--- What to work on ---
In your copy, the records appear word for word and the pictures do not appear at all.

Pictures paired with source code
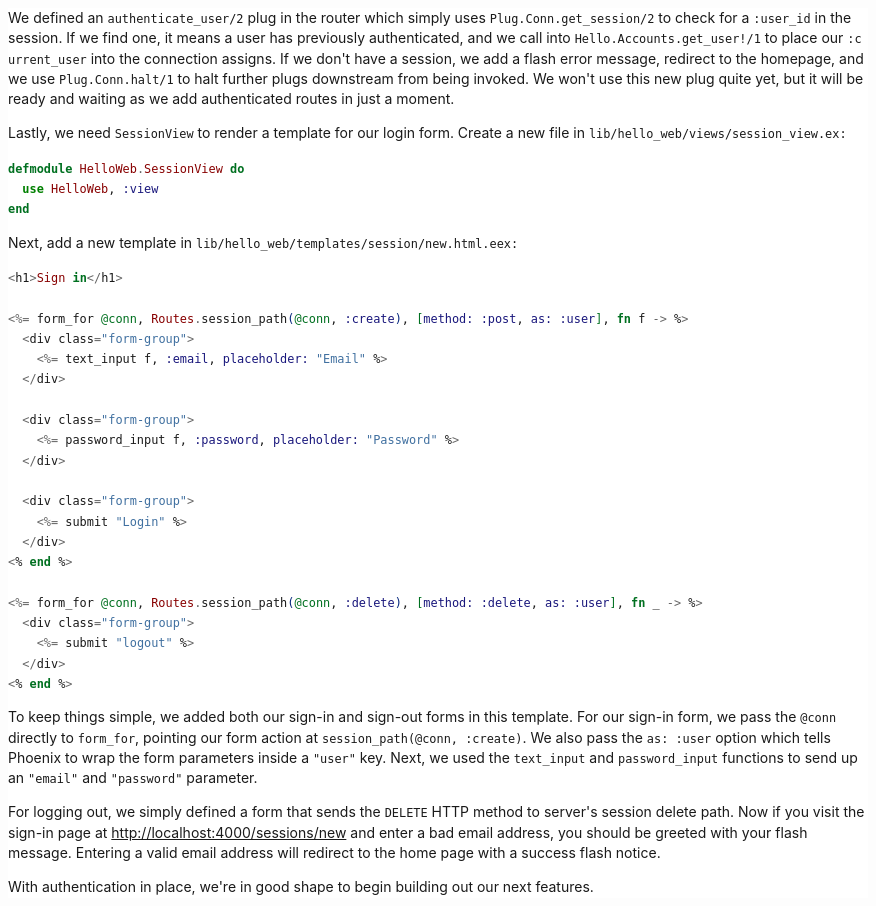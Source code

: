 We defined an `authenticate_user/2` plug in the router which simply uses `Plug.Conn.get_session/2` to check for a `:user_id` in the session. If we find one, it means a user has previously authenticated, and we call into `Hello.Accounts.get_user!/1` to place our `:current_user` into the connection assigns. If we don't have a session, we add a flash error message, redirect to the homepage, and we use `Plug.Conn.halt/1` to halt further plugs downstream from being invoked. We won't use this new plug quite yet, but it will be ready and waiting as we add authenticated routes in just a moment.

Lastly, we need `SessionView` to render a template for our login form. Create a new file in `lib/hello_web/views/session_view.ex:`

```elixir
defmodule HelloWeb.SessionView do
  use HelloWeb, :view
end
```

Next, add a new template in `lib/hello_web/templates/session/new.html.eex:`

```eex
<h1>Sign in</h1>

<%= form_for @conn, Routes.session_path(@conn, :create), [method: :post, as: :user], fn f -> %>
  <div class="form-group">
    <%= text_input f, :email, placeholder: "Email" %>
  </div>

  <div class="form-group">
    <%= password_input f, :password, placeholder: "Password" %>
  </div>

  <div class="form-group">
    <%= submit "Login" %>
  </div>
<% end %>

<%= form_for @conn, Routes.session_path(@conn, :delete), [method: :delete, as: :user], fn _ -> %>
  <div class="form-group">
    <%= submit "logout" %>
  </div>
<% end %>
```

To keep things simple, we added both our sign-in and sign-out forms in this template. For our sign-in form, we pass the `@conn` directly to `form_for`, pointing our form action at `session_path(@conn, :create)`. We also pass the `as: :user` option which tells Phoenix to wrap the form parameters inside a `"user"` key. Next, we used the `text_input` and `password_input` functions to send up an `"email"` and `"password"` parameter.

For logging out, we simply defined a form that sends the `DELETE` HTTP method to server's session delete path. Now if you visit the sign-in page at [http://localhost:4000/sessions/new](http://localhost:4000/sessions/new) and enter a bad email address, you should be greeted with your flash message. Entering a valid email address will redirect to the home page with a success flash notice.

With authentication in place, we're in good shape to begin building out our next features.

--- Response to the exercise ---
Source code

: We defined an `authenticate_user/2` plug in the router which simply uses `Plug.Conn.get_session/2` to check for a `:user_id` in the session. If we find one, it means a user has previously authenticated, and we call into `Hello.Accounts.get_user!/1` to place our `:current_user` into the connection assigns. If we don't have a session, we add a flash error message, redirect to the homepage, and we use `Plug.Conn.halt/1` to halt further plugs downstream from being invoked. We won't use this new plug quite yet, but it will be ready and waiting as we add authenticated routes in just a moment.

Lastly, we need `SessionView` to render a template for our login form. Create a new file in `lib/hello_web/views/session_view.ex:`

```elixir
defmodule HelloWeb.SessionView do
  use HelloWeb, :view
end
```

Next, add a new template in `lib/hello_web/templates/session/new.html.eex:`

```eex
<h1>Sign in</h1>

<%= form_for @conn, Routes.session_path(@conn, :create), [method: :post, as: :user], fn f -> %>
  <div class="form-group">
    <%= text_input f, :email, placeholder: "Email" %>
  </div>

  <div class="form-group">
    <%= password_input f, :password, placeholder: "Password" %>
  </div>

  <div class="form-group">
    <%= submit "Login" %>
  </div>
<% end %>

<%= form_for @conn, Routes.session_path(@conn, :delete), [method: :delete, as: :user], fn _ -> %>
  <div class="form-group">
    <%= submit "logout" %>
  </div>
<% end %>
```

To keep things simple, we added both our sign-in and sign-out forms in this template. For our sign-in form, we pass the `@conn` directly to `form_for`, pointing our form action at `session_path(@conn, :create)`. We also pass the `as: :user` option which tells Phoenix to wrap the form parameters inside a `"user"` key. Next, we used the `text_input` and `password_input` functions to send up an `"email"` and `"password"` parameter.

For logging out, we simply defined a form that sends the `DELETE` HTTP method to server's session delete path. Now if you visit the sign-in page at [http://localhost:4000/sessions/new](http://localhost:4000/sessions/new) and enter a bad email address, you should be greeted with your flash message. Entering a valid email address will redirect to the home page with a success flash notice.

With authentication in place, we're in good shape to begin building out our next features.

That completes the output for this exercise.